Still on the subject of nonprofit vs. for-profit salaries, let’s try to chase down some of the other commonly heard reasons for the disparities. One that comes up fairly frequently is, “we can’t afford to compete with for profits when it comes to pay.”
Ok, that sounds reasonable. But, wait. Why not?
Aside from requiring a charitable purpose, prohibiting private ownership and limiting ways of raising capital, nonprofits and for-profits should be identical. (Anybody want to argue with me on this point?) Nonprofits simply provide a service that donors want to buy.1
In fact, since nonprofits have no way to share profits with employees (with stock, stock options, or profit sharing plans) I would argue that nonprofits should actually need to pay higher base salaries than for-profits.2
One of the reasons that the previous sentence sounds totally bonkers is explored by James Heyman and Dan Ariely in the November 2004 issue of Psychological Science. It turns out that people use two completely separate frames of reference to analyze transactions: either an economic frame or a social one. I would theorize that simply because of the kinds of work that most nonprofits do, transactions live in a nebulous gray area between the economic and social frames.3 Because even though we are helping people (an altruistic/social frame ), we are also receiving monetary payment for that activity (an economic frame.)
TL;DR: Heyman and Ariely ran three experiments to see if subjects varied the amount of effort they expended on tasks where they were receiving either economic payment or social payment. They found that when gifts were given to the subject before a task, or when no payment was mentioned at all, subjects behaved altruistically and the effort was independent of the value of the gift. In contrast, when money was given as payment, effort decreased as the size of the payment decreased.

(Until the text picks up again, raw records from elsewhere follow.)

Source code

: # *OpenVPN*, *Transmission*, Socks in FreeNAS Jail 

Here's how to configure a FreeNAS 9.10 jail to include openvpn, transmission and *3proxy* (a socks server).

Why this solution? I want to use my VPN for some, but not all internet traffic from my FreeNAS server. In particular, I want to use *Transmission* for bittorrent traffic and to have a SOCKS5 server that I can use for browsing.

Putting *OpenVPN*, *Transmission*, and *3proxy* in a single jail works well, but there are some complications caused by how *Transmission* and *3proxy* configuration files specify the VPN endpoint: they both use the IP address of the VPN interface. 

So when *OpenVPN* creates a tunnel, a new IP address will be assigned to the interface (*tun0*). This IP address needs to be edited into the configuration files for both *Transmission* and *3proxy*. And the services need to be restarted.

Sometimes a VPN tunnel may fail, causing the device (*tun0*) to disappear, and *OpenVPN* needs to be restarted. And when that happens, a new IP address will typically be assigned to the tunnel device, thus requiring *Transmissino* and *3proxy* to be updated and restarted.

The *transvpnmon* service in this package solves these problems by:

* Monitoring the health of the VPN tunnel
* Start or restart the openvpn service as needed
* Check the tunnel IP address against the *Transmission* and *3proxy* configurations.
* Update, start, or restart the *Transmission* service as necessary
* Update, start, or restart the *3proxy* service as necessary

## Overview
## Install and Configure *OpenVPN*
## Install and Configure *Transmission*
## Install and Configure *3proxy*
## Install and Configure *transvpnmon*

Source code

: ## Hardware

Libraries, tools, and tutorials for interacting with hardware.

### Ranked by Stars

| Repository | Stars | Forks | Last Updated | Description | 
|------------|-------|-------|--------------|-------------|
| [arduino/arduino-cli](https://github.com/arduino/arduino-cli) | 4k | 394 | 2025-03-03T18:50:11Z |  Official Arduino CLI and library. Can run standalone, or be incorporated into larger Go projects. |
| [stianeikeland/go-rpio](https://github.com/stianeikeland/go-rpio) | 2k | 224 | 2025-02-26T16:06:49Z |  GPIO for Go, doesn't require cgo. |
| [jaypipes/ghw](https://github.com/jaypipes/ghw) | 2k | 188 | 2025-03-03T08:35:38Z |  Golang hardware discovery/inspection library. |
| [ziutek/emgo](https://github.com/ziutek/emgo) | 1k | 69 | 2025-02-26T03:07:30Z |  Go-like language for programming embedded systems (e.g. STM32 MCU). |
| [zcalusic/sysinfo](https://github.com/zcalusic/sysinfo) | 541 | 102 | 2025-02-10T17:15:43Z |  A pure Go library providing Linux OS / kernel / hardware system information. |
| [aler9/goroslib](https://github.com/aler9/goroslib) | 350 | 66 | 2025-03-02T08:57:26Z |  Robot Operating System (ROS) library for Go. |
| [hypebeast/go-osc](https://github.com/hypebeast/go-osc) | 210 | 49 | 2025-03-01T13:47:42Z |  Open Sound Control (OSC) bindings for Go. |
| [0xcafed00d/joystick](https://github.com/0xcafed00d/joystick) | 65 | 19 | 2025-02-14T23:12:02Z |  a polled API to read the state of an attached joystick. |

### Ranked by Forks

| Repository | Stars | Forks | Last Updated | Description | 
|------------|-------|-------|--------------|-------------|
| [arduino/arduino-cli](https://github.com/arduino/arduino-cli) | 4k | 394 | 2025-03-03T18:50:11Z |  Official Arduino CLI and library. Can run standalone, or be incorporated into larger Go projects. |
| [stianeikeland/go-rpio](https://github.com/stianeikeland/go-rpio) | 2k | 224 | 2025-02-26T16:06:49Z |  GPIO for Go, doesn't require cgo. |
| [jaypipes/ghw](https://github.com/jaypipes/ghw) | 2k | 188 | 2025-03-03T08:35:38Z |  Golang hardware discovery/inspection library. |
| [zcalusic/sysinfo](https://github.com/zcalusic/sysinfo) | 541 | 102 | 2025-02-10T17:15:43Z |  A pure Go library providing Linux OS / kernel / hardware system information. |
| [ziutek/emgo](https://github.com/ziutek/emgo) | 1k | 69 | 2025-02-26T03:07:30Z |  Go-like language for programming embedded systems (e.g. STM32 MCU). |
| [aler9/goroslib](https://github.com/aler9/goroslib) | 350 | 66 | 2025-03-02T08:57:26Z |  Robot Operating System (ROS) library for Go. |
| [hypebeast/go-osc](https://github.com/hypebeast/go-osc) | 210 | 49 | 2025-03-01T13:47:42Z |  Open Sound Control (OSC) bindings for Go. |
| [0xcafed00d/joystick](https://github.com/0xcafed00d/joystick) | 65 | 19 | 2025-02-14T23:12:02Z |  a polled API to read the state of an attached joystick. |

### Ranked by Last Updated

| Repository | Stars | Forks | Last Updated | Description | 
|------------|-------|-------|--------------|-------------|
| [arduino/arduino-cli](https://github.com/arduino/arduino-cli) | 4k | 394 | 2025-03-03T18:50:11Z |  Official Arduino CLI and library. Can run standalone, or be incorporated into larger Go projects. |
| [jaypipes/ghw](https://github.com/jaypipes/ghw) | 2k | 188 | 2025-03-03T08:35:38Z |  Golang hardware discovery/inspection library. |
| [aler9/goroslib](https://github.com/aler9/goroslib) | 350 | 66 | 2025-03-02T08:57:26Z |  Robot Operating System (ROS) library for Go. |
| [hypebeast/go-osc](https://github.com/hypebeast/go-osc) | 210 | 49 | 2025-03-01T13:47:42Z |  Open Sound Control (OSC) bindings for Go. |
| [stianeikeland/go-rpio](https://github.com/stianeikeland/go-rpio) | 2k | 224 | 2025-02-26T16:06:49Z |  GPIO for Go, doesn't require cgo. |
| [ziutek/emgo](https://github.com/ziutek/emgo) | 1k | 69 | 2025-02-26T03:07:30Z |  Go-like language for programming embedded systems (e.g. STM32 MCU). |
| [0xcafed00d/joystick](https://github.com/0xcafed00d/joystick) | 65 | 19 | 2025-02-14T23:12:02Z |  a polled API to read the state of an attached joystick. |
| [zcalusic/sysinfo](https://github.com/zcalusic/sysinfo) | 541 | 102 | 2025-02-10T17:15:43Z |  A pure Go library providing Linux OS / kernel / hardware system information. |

Great news! This job pays nothing!
In the first experiment, the authors asked subjects if they thought someone else would hypothetically help move a couch into a van. Each request tested the effect of one of five different incentives: no mention of anything at all, low or medium levels of cash, or a small or medium amount of candy.
The authors found that offering the smaller amount of candy didn’t have the same effect that offering the smaller amount of cash did. In fact, offering nothing at all had the same result as offering the larger amount of cash. In other words, the size of the gift (a social transaction) didn’t affect effort, while the size of the monetary incentive (an economic transaction) did.

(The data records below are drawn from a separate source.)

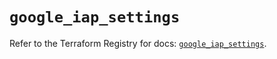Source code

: # `google_iap_settings`

Refer to the Terraform Registry for docs: [`google_iap_settings`](https://registry.terraform.io/providers/hashicorp/google-beta/6.20.0/docs/resources/google_iap_settings).
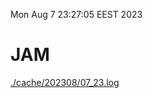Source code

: Mon Aug  7 23:27:05 EEST 2023
# JAM
<a href='./cache/202308/07_23.log'>./cache/202308/07_23.log</a>
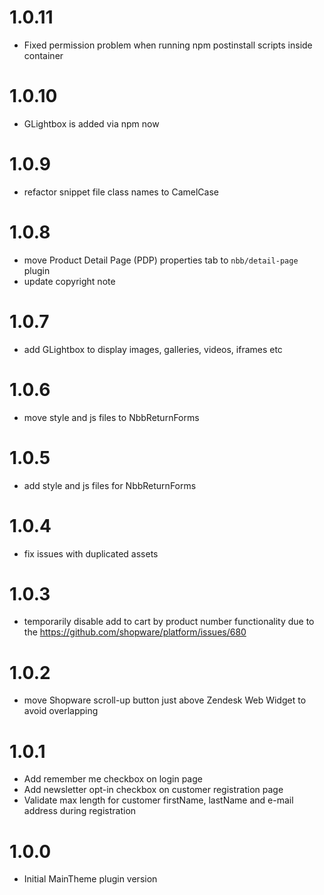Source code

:# 1.0.11
- Fixed permission problem when running npm postinstall scripts inside container

# 1.0.10
- GLightbox is added via npm now

# 1.0.9
- refactor snippet file class names to CamelCase

# 1.0.8
- move Product Detail Page (PDP) properties tab to `nbb/detail-page` plugin
- update copyright note

# 1.0.7
- add GLightbox to display images, galleries, videos, iframes etc

# 1.0.6
- move style and js files to NbbReturnForms

# 1.0.5
- add style and js files for NbbReturnForms

# 1.0.4
- fix issues with duplicated assets

# 1.0.3
- temporarily disable add to cart by product number functionality due to the
  https://github.com/shopware/platform/issues/680

# 1.0.2
- move Shopware scroll-up button just above Zendesk Web Widget to avoid overlapping

# 1.0.1
- Add remember me checkbox on login page
- Add newsletter opt-in checkbox on customer registration page
- Validate max length for customer firstName, lastName and e-mail address during registration

# 1.0.0
- Initial MainTheme plugin version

The second experiment was similar to the first, except that it was no longer a hypothetical situation. Participants were asked to complete a menial task on a computer with similar incentives and identical outcomes.
The third experiment added a twist. In addition to the money and candy incentives, the authors occasionally told the subjects the cash value of the candy they were receiving. This time, the cash value candy behaved just like the cash did. The smaller candy portion incentive resulted in less effort than the larger candy portion incentive.
Thus the authors provide support for the two distinct types of transactions. In addition, even mentioning cash has the effect of moving the transaction to an economic frame rather than a social one.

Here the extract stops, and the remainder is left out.